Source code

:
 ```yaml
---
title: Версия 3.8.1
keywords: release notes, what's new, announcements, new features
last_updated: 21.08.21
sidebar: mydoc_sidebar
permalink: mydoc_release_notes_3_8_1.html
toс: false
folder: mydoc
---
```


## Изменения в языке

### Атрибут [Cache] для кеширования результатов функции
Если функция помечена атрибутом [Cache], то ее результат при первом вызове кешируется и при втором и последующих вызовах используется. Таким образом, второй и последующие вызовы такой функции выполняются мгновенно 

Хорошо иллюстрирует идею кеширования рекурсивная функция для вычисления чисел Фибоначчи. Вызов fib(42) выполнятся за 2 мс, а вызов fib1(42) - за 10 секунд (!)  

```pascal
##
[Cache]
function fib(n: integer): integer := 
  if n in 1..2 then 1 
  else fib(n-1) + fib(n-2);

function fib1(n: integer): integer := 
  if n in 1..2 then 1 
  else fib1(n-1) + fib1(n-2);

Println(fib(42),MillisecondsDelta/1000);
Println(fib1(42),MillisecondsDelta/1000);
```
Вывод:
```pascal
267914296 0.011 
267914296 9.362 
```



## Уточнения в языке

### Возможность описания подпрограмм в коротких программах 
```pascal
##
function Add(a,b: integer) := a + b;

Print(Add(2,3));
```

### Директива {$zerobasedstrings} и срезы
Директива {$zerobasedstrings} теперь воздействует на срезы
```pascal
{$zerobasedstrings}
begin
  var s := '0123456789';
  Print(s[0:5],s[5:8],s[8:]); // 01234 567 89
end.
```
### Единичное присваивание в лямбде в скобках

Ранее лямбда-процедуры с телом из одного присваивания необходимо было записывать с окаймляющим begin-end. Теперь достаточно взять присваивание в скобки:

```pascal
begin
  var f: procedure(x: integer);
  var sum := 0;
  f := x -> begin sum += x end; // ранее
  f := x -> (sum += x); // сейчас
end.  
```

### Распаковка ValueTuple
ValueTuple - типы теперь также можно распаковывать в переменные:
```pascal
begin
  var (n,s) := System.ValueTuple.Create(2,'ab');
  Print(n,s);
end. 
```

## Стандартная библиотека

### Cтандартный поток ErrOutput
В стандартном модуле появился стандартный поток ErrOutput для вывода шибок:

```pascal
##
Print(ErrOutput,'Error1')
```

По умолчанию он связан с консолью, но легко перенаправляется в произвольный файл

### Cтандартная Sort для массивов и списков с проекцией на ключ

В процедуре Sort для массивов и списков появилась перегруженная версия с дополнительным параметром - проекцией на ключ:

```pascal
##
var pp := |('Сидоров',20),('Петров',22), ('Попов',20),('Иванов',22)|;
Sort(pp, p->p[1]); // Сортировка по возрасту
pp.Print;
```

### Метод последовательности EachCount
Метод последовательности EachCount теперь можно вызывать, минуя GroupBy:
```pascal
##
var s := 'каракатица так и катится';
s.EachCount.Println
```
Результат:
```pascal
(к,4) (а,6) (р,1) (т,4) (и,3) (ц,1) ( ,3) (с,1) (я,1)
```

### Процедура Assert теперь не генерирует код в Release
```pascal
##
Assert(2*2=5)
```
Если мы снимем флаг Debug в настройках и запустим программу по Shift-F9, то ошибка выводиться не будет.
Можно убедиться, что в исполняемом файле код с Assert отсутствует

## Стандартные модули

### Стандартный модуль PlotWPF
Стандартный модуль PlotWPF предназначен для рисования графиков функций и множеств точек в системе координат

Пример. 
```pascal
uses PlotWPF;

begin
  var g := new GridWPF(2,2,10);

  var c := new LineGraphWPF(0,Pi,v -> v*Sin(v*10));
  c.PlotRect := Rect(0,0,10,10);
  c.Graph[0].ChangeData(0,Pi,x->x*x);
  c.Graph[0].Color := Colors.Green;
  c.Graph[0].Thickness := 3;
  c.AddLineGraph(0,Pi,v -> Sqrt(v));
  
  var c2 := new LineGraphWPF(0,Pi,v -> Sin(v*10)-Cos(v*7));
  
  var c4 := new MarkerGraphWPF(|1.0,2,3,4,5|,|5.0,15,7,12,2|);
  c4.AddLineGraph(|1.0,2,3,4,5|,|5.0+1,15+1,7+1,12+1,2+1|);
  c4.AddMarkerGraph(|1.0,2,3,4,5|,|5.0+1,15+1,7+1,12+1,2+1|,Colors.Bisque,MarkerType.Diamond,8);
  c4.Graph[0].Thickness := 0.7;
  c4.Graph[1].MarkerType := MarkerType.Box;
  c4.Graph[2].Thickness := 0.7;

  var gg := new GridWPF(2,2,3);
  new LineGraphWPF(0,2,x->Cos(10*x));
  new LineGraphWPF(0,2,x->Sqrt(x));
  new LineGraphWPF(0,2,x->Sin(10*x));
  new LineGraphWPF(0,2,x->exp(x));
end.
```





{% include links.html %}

WHAT YOU HAVE TO DO:
Using the material above, report each line where "функции" occurs.

EXERCISE SOLUTION:
### Атрибут [Cache] для кеширования результатов функции
Если функция помечена атрибутом [Cache], то ее результат при первом вызове кешируется и при втором и последующих вызовах используется. Таким образом, второй и последующие вызовы такой функции выполняются мгновенно 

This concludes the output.